IISG had been combating improper medication disposal for years through their toolkit and workshops when they joined forces with Ritter and P²D².
IISG is able to help P²D² by providing outreach and funding, while P²D² serves as another outlet for their resources. “Paul wanted information to give out to communities,” said Susan Boehme, IISG coastal sediment specialist. “IISG is able to provide information that is relevant and accurate.”
For example, IISG’s toolkit—Disposal of Unwanted Medicines: A Resource for Action in Your Community— provides the necessary information for a community to start up a collection program. That includes case studies, outreach material, literature on the subject, legislation, and facts about international donation.
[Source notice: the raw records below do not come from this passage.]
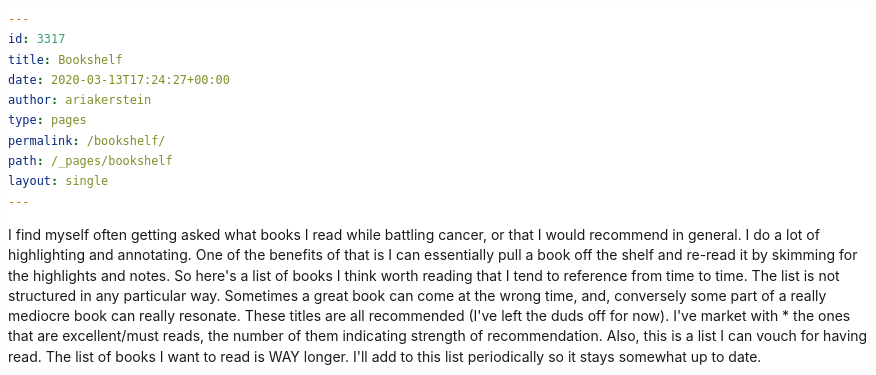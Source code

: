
 ```yaml
---
id: 3317
title: Bookshelf
date: 2020-03-13T17:24:27+00:00
author: ariakerstein
type: pages
permalink: /bookshelf/
path: /_pages/bookshelf
layout: single
---
```


<p>I find myself often getting asked what books I read while battling cancer, or that I would recommend in general. I do a lot of highlighting and annotating. One of the benefits of that is I can essentially pull a book off the shelf and re-read it by skimming for the highlights and notes. So here's a list of books I think worth reading that I tend to reference from time to time. The list is not structured in any particular way. Sometimes a great book can come at the wrong time, and, conversely some part of a really mediocre book can really resonate. These titles are all recommended (I've left the duds off for now). I've market with * the ones that are excellent/must reads, the number of them indicating strength of recommendation. Also, this is a list I can vouch for having read. The list of books I want to read is WAY longer. I'll add to this list periodically so it stays somewhat up to date.</p>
IISG has also been instrumental in Ritter’s efforts to establish drop boxes in communities for medication collection, providing funding for nine of the 30-50 boxes established nationwide by P2D2. In LaSalle County, Illinois, drop boxes have been established in three locations with four more in the works. Thus far, 475 pounds of pharmaceuticals have been collected throughout the county.
Furthermore, IISG is responsible for the statewide effort in Illinois and Indiana to collect at police stations, an idea presented by the staff at an Illinois police station. Police station collections allow people to drop off controlled substances, which would otherwise involve complex legal issues.
The latest resource to come out of the symbiotic partnership is a multi-disciplinary service-learning curriculum—The Medicine Chest—which seeks to educate students about improper medication disposal and give them the tools to inform their communities. IISG developed it around the desire to distribute Ritter’s and Bohm’s lesson plans, which serve as the centerpiece of the publication, to a larger audience.
“They’re impact is immeasurable,” Ritter said of IISG. “They’re involved in so many aspects. I am truly thankful for their help and support.”
Boehme similarly had high praise for Ritter, stressing how important his energy and dedication are to both organizations’ efforts to curb improper medication disposal. “Paul is able to connect directly with communities beyond the reach of IISG,” Boehme said. “We make each other’s programs better.”